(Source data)
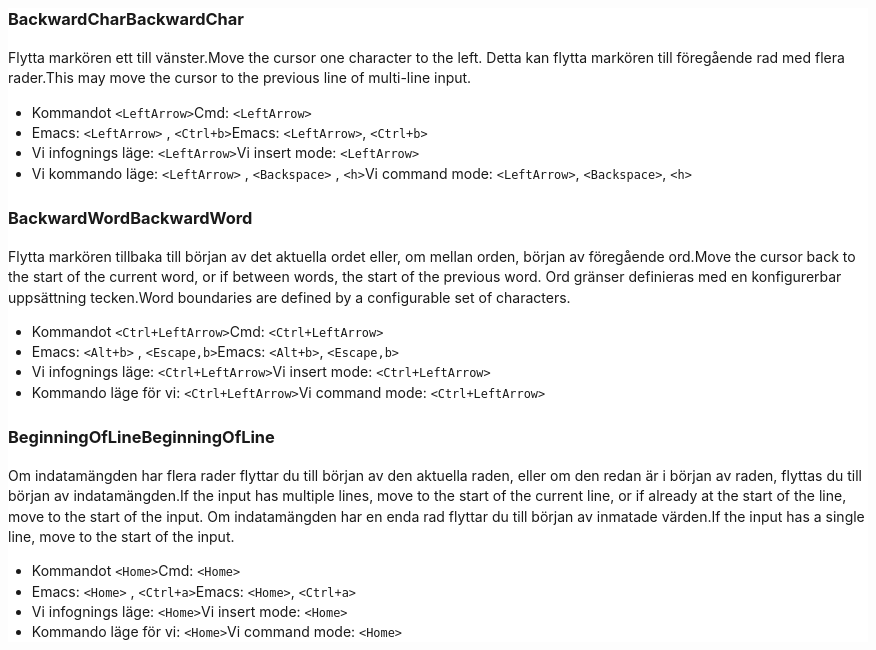### <a name="backwardchar"></a><span data-ttu-id="d8d37-433">BackwardChar</span><span class="sxs-lookup"><span data-stu-id="d8d37-433">BackwardChar</span></span>

<span data-ttu-id="d8d37-434">Flytta markören ett till vänster.</span><span class="sxs-lookup"><span data-stu-id="d8d37-434">Move the cursor one character to the left.</span></span> <span data-ttu-id="d8d37-435">Detta kan flytta markören till föregående rad med flera rader.</span><span class="sxs-lookup"><span data-stu-id="d8d37-435">This may move the cursor to the previous line of multi-line input.</span></span>

- <span data-ttu-id="d8d37-436">Kommandot `<LeftArrow>`</span><span class="sxs-lookup"><span data-stu-id="d8d37-436">Cmd: `<LeftArrow>`</span></span>
- <span data-ttu-id="d8d37-437">Emacs: `<LeftArrow>` , `<Ctrl+b>`</span><span class="sxs-lookup"><span data-stu-id="d8d37-437">Emacs: `<LeftArrow>`, `<Ctrl+b>`</span></span>
- <span data-ttu-id="d8d37-438">Vi infognings läge: `<LeftArrow>`</span><span class="sxs-lookup"><span data-stu-id="d8d37-438">Vi insert mode: `<LeftArrow>`</span></span>
- <span data-ttu-id="d8d37-439">Vi kommando läge: `<LeftArrow>` , `<Backspace>` , `<h>`</span><span class="sxs-lookup"><span data-stu-id="d8d37-439">Vi command mode: `<LeftArrow>`, `<Backspace>`, `<h>`</span></span>

### <a name="backwardword"></a><span data-ttu-id="d8d37-440">BackwardWord</span><span class="sxs-lookup"><span data-stu-id="d8d37-440">BackwardWord</span></span>

<span data-ttu-id="d8d37-441">Flytta markören tillbaka till början av det aktuella ordet eller, om mellan orden, början av föregående ord.</span><span class="sxs-lookup"><span data-stu-id="d8d37-441">Move the cursor back to the start of the current word, or if between words, the start of the previous word.</span></span> <span data-ttu-id="d8d37-442">Ord gränser definieras med en konfigurerbar uppsättning tecken.</span><span class="sxs-lookup"><span data-stu-id="d8d37-442">Word boundaries are defined by a configurable set of characters.</span></span>

- <span data-ttu-id="d8d37-443">Kommandot `<Ctrl+LeftArrow>`</span><span class="sxs-lookup"><span data-stu-id="d8d37-443">Cmd: `<Ctrl+LeftArrow>`</span></span>
- <span data-ttu-id="d8d37-444">Emacs: `<Alt+b>` , `<Escape,b>`</span><span class="sxs-lookup"><span data-stu-id="d8d37-444">Emacs: `<Alt+b>`, `<Escape,b>`</span></span>
- <span data-ttu-id="d8d37-445">Vi infognings läge: `<Ctrl+LeftArrow>`</span><span class="sxs-lookup"><span data-stu-id="d8d37-445">Vi insert mode: `<Ctrl+LeftArrow>`</span></span>
- <span data-ttu-id="d8d37-446">Kommando läge för vi: `<Ctrl+LeftArrow>`</span><span class="sxs-lookup"><span data-stu-id="d8d37-446">Vi command mode: `<Ctrl+LeftArrow>`</span></span>

### <a name="beginningofline"></a><span data-ttu-id="d8d37-447">BeginningOfLine</span><span class="sxs-lookup"><span data-stu-id="d8d37-447">BeginningOfLine</span></span>

<span data-ttu-id="d8d37-448">Om indatamängden har flera rader flyttar du till början av den aktuella raden, eller om den redan är i början av raden, flyttas du till början av indatamängden.</span><span class="sxs-lookup"><span data-stu-id="d8d37-448">If the input has multiple lines, move to the start of the current line, or if already at the start of the line, move to the start of the input.</span></span> <span data-ttu-id="d8d37-449">Om indatamängden har en enda rad flyttar du till början av inmatade värden.</span><span class="sxs-lookup"><span data-stu-id="d8d37-449">If the input has a single line, move to the start of the input.</span></span>

- <span data-ttu-id="d8d37-450">Kommandot `<Home>`</span><span class="sxs-lookup"><span data-stu-id="d8d37-450">Cmd: `<Home>`</span></span>
- <span data-ttu-id="d8d37-451">Emacs: `<Home>` , `<Ctrl+a>`</span><span class="sxs-lookup"><span data-stu-id="d8d37-451">Emacs: `<Home>`, `<Ctrl+a>`</span></span>
- <span data-ttu-id="d8d37-452">Vi infognings läge: `<Home>`</span><span class="sxs-lookup"><span data-stu-id="d8d37-452">Vi insert mode: `<Home>`</span></span>
- <span data-ttu-id="d8d37-453">Kommando läge för vi: `<Home>`</span><span class="sxs-lookup"><span data-stu-id="d8d37-453">Vi command mode: `<Home>`</span></span>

Problem → The word "command" may appear in lines of the entries. State how many lines hold it, as a number alone.

Finished task → 3